(Beginning of INFORMATION GIVEN)

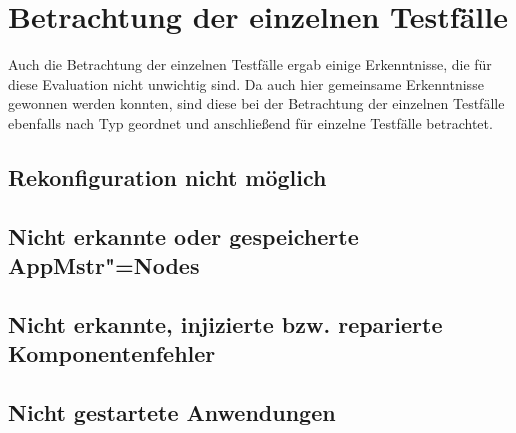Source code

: \section{Betrachtung der einzelnen Testfälle}
\label{sec:specialResults}

Auch die Betrachtung der einzelnen Testfälle ergab einige Erkenntnisse, die für diese Evaluation nicht unwichtig sind.
Da auch hier gemeinsame Erkenntnisse gewonnen werden konnten, sind diese bei der Betrachtung der einzelnen Testfälle ebenfalls nach Typ geordnet und anschließend für einzelne Testfälle betrachtet.

\subsection{Rekonfiguration nicht möglich}
\label{sec:noReconfig}






\subsection{Nicht erkannte oder gespeicherte \ac{AppMstr}"=Nodes}
\label{sec:noDetectedHost2}




\subsection{Nicht erkannte, injizierte bzw. reparierte Komponentenfehler}
\label{sec:noDetectedFault}


\subsection{Nicht gestartete Anwendungen}
\label{sec:notStartedApps}


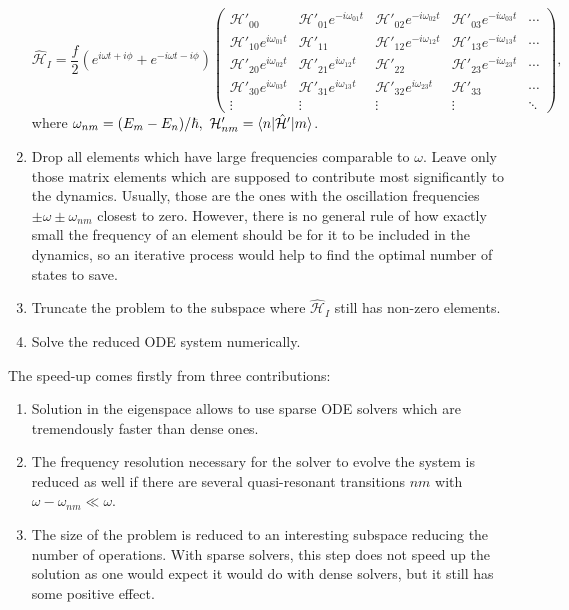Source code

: \begin{enumerate}
\begin{equation*}
\hat{\mathcal{H}}_I = \frac{f}{2}(e^{i\omega t +i\phi}+e^{-i\omega t - i\phi})
\left(
\begin{matrix}
\mathcal{H}'_{00}      & \mathcal{H}'_{01}e^{-i\omega_{01} t} & \mathcal{H}'_{02} e^{-i\omega_{02} t}        & \mathcal{H}'_{03}e^{-i\omega_{03}t} & \cdots\\
\mathcal{H}'_{10}e^{i\omega_{01}t} & \mathcal{H}'_{11}     & \mathcal{H}'_{12}e^{-i\omega_{12}t} & \mathcal{H}'_{13}e^{-i\omega_{13}t}         & \cdots\\
\mathcal{H}'_{20}e^{i\omega_{02}t}   & \mathcal{H}'_{21}e^{i\omega_{12}t}  & \mathcal{H}'_{22}         & \mathcal{H}'_{23}e^{-i\omega_{23}t} & \cdots\\
\mathcal{H}'_{30}e^{i\omega_{03}t} & \mathcal{H}'_{31} e^{i\omega_{13}t}    & \mathcal{H}'_{32}e^{i\omega_{23}t} &       \mathcal{H}'_{33}   & \cdots\\
\vdots&\vdots&\vdots&\vdots& \ddots
\end{matrix}
\right),
\end{equation*}
where $\omega_{nm} = (E_m-E_n)/\hbar,\ \mathcal{H}'_{nm} = \langle n\rvert\hat{\mathcal{H}}'\lvert m\rangle$.

\item Drop all elements which have large frequencies comparable to $\omega$. Leave only those matrix elements which are supposed to contribute most significantly to the dynamics. Usually, those are the ones with the oscillation frequencies $\pm\omega\pm\omega_{nm}$ closest to zero. However, there is no general rule of how exactly small the frequency of an element should be for it to be included in the dynamics, so an iterative process would help to find the optimal number of states to save.

\item Truncate the problem to the subspace where $\hat{\mathcal H}_I$ still has non-zero elements. 

\item Solve the reduced ODE system numerically.
\end{enumerate}

The speed-up comes firstly from three contributions:
\begin{enumerate}
\item Solution in the eigenspace allows to use sparse ODE solvers which are tremendously faster than dense ones.
\item The frequency resolution necessary for the solver to evolve the system is reduced as well if there are several quasi-resonant transitions $nm$ with $\omega - \omega_{nm}\ll \omega$.
\item The size of the problem is reduced to an interesting subspace reducing the number of operations. With sparse solvers, this step does not speed up the solution as one would expect it would do with dense solvers, but it still has some positive effect.
\end{enumerate}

(End of INFORMATION GIVEN)

=== INSTRUCTIONS FOR THE TASK ===
Copy every line exactly, from the opening line of the entries down to the line holding "Auch die Betrachtung", and keep the pictures out.

=== YOUR RESPONSE ===
Source code

: \section{Betrachtung der einzelnen Testfälle}
\label{sec:specialResults}

Auch die Betrachtung der einzelnen Testfälle ergab einige Erkenntnisse, die für diese Evaluation nicht unwichtig sind.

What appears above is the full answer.